The majority of previous publications on spinal biomechanics constructed models based on the anatomy of European or American subjects [7, 10, 11]. However, differences in anatomy have been demonstrated between European or American people and Asian people, especially for the orientation of the facet joint. Grogan et al. [31] reported a mean facet joint angle of the lumbar spine from American subjects to be 37°. Yang and Wang reported this to be 47° for the lumbar spine of Chinese [32], while the value for Thais measured by Pichaisak et al. was 46° [33]. Given the vast and ever-growing Asian population, a concise FE analysis of graded facetectomy may be of great benefit across an array of disciplines and professions for Asians.

Some limitations of this study should be noted. In the case of spine, only a few parameters such as intervertebral rotation and intradiscal pressure were measurable and thus suitable for validation. Therefore, facet joint forces and the maximum von Mises equivalent stresses in the annuli were presented only by relative ratios.
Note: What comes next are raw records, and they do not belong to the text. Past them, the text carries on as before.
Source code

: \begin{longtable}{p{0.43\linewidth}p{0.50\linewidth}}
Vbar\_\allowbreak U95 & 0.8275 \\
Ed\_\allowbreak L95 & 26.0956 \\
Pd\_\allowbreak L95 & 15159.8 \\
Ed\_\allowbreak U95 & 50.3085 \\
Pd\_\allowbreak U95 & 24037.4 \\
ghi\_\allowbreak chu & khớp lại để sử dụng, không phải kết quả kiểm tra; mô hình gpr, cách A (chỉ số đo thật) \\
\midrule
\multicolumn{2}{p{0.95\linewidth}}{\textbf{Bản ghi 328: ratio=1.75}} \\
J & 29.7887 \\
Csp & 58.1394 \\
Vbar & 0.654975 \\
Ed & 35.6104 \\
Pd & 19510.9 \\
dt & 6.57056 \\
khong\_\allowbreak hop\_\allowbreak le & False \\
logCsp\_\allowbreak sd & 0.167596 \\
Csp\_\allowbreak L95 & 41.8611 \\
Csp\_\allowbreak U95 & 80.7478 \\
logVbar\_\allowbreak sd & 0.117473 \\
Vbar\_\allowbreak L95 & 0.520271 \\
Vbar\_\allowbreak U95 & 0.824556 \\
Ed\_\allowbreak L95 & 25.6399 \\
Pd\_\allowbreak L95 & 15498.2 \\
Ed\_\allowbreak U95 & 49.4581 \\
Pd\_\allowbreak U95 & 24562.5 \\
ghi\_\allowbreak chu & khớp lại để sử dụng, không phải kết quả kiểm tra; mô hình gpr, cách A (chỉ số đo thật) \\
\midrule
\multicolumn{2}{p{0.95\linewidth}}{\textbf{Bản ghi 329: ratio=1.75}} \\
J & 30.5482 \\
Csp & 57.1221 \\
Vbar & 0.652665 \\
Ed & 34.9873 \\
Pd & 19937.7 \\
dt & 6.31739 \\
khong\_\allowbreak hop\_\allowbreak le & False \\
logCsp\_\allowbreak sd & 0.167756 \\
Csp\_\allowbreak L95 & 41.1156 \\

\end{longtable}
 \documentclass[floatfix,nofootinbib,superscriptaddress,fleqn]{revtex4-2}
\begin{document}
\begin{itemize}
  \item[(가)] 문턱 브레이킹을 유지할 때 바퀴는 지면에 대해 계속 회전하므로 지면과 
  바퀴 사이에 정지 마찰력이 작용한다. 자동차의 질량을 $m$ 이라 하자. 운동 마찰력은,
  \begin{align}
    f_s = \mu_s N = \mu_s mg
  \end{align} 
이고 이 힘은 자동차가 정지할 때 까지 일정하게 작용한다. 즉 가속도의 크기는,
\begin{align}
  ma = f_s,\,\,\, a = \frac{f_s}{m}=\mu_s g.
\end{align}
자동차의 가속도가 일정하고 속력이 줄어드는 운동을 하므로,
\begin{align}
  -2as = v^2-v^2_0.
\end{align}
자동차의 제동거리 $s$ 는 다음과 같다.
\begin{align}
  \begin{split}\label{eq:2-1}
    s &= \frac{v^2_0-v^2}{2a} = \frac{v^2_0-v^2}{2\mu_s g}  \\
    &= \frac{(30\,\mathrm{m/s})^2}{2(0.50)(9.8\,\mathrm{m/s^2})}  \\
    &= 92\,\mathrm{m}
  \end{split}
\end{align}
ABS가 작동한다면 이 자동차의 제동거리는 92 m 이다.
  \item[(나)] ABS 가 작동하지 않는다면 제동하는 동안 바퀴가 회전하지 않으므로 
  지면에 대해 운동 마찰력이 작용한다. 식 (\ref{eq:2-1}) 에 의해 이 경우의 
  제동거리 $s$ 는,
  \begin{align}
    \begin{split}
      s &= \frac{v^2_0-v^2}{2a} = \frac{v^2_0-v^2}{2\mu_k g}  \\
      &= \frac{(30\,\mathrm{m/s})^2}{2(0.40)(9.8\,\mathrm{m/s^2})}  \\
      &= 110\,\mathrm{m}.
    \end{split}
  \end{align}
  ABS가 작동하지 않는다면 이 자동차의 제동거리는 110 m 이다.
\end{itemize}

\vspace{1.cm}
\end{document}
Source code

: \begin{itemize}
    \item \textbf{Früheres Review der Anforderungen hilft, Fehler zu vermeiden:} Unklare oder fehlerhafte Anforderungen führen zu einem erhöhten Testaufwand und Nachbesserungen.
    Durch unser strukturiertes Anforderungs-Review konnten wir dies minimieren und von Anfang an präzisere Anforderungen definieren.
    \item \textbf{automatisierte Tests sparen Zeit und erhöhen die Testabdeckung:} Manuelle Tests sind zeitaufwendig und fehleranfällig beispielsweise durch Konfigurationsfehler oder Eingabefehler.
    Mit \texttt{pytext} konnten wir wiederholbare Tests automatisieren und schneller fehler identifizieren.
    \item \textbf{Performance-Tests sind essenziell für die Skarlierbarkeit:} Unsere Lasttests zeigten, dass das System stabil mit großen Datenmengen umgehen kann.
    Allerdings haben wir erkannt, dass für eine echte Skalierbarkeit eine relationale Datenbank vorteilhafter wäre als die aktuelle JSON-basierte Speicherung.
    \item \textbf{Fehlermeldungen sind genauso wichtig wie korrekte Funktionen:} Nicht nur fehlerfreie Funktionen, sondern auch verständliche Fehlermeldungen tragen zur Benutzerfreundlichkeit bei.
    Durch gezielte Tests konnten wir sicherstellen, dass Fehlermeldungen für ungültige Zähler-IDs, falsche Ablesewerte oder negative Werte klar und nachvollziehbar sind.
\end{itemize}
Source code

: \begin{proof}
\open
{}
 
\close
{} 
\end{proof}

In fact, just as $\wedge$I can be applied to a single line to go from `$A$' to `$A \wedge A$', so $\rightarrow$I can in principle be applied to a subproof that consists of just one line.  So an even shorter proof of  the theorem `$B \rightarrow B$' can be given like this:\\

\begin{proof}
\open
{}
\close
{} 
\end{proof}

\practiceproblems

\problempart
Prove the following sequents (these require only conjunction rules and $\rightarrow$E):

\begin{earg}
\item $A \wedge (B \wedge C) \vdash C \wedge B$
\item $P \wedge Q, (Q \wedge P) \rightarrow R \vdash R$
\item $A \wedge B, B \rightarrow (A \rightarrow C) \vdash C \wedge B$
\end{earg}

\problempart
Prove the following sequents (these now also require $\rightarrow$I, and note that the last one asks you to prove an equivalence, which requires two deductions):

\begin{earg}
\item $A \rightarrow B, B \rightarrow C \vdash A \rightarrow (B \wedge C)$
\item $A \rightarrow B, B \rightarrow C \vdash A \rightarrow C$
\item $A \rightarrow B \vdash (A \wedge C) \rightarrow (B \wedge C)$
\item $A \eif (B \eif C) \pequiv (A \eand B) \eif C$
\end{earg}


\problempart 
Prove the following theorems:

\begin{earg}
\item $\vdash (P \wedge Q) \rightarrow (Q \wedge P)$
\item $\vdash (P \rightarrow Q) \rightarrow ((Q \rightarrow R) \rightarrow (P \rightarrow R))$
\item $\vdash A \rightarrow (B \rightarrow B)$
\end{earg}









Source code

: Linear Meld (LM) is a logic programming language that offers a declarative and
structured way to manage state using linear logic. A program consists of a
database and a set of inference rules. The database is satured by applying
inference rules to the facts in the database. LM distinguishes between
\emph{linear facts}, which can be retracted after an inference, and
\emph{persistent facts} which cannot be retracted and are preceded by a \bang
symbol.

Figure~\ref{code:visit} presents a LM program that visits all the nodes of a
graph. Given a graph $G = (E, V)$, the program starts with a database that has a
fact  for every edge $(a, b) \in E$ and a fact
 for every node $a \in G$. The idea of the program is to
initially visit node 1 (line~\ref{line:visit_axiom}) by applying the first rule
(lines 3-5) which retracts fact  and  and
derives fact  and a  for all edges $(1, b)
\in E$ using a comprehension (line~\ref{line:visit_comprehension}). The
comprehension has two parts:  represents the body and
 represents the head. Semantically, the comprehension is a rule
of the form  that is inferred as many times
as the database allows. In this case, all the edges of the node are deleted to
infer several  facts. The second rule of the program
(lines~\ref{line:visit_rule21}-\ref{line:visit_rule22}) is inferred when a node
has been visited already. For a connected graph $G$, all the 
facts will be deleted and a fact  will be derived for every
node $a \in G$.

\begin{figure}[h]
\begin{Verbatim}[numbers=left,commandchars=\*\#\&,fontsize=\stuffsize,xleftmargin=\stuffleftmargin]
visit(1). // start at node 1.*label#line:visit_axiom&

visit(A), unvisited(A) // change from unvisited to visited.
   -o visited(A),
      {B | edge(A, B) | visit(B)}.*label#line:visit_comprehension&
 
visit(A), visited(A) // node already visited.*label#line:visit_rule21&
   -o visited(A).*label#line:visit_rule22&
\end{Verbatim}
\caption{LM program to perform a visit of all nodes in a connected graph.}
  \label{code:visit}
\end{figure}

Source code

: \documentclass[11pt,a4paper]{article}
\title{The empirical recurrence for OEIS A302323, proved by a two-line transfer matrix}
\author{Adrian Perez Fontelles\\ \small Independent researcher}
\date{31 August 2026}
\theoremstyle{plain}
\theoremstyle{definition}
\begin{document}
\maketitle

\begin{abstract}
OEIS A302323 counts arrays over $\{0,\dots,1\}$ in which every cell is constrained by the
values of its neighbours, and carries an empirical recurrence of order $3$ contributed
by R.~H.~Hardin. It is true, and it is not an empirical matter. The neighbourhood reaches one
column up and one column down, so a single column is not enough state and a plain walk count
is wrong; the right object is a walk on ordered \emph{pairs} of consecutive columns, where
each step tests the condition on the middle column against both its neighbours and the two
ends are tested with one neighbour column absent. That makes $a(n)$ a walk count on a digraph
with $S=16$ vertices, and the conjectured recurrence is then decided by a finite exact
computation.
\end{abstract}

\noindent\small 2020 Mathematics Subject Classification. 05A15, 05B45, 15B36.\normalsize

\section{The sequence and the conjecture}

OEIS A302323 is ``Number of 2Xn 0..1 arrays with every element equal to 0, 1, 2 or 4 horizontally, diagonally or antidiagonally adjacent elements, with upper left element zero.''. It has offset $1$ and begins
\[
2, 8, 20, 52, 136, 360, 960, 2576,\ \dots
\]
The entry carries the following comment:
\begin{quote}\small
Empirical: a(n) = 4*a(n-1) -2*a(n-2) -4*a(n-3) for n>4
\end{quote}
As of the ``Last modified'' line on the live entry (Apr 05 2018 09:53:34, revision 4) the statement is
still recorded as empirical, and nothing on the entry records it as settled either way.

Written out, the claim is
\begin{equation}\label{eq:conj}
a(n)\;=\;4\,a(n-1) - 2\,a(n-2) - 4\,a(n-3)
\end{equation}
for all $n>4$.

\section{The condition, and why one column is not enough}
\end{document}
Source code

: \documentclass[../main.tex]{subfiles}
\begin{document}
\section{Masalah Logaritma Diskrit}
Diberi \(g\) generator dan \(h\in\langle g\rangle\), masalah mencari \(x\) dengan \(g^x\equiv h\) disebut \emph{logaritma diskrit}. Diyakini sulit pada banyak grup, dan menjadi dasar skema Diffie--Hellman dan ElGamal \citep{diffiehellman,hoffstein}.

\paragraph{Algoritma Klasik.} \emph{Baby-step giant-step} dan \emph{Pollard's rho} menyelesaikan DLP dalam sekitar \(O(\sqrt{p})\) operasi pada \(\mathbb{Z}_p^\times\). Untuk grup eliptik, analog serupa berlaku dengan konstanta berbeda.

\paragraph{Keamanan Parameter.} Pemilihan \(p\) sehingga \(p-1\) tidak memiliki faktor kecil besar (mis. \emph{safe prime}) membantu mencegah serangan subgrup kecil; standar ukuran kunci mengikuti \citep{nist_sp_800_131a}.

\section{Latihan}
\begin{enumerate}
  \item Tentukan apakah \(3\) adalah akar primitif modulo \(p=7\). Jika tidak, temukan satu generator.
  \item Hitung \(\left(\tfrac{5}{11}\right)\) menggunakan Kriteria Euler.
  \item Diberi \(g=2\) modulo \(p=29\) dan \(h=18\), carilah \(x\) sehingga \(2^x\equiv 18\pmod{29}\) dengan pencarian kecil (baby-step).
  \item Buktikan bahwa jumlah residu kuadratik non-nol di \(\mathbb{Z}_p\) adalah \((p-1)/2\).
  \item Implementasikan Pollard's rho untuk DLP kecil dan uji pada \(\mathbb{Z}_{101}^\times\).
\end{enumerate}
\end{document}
The model used for simulation was from an asymptomatic volunteer. The effects of different pathological factors on the stability of spine after graded facetectomy need to be investigated in further study. In addition, the effects of muscle forces and bone mineral density on facetectomy need further study as well. Although several simplifications were made, the reported results are reliable because the same parameters were chosen for all loading cases. The results in the present study should be viewed as a comparative analysis between graded facetectomy models and an intact model for all six spinal loading conditions.

5. Conclusions

The results conclude that, after unilateral and bilateral facetectomy, care must be taken when placing the spine into extension and axial rotation posture from the biomechanical point of view.